====== Data for analysis ======
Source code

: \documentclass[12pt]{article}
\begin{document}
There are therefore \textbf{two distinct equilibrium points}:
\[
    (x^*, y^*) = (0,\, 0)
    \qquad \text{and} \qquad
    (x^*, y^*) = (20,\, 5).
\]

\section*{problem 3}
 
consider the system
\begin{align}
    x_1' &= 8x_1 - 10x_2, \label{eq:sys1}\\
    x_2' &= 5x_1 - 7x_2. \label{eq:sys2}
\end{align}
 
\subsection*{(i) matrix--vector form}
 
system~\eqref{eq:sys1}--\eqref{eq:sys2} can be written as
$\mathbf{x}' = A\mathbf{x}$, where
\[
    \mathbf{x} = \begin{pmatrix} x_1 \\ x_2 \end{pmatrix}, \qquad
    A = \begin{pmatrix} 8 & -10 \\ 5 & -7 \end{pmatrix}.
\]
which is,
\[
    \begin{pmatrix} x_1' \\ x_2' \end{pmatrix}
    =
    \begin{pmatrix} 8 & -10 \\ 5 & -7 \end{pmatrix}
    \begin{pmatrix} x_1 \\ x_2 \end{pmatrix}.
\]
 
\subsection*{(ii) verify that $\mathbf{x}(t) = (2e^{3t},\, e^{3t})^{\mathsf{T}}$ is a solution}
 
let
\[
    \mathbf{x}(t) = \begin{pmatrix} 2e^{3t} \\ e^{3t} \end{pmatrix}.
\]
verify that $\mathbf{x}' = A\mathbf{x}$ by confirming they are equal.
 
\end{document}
======
#### [Required action]
Show every line from the listing above in which the string "pmatrix" appears.

#### [Solved problem]
    \mathbf{x} = \begin{pmatrix} x_1 \\ x_2 \end{pmatrix}, \qquad
    A = \begin{pmatrix} 8 & -10 \\ 5 & -7 \end{pmatrix}.
    \begin{pmatrix} x_1' \\ x_2' \end{pmatrix}
    \begin{pmatrix} 8 & -10 \\ 5 & -7 \end{pmatrix}
    \begin{pmatrix} x_1 \\ x_2 \end{pmatrix}.
    \mathbf{x}(t) = \begin{pmatrix} 2e^{3t} \\ e^{3t} \end{pmatrix}.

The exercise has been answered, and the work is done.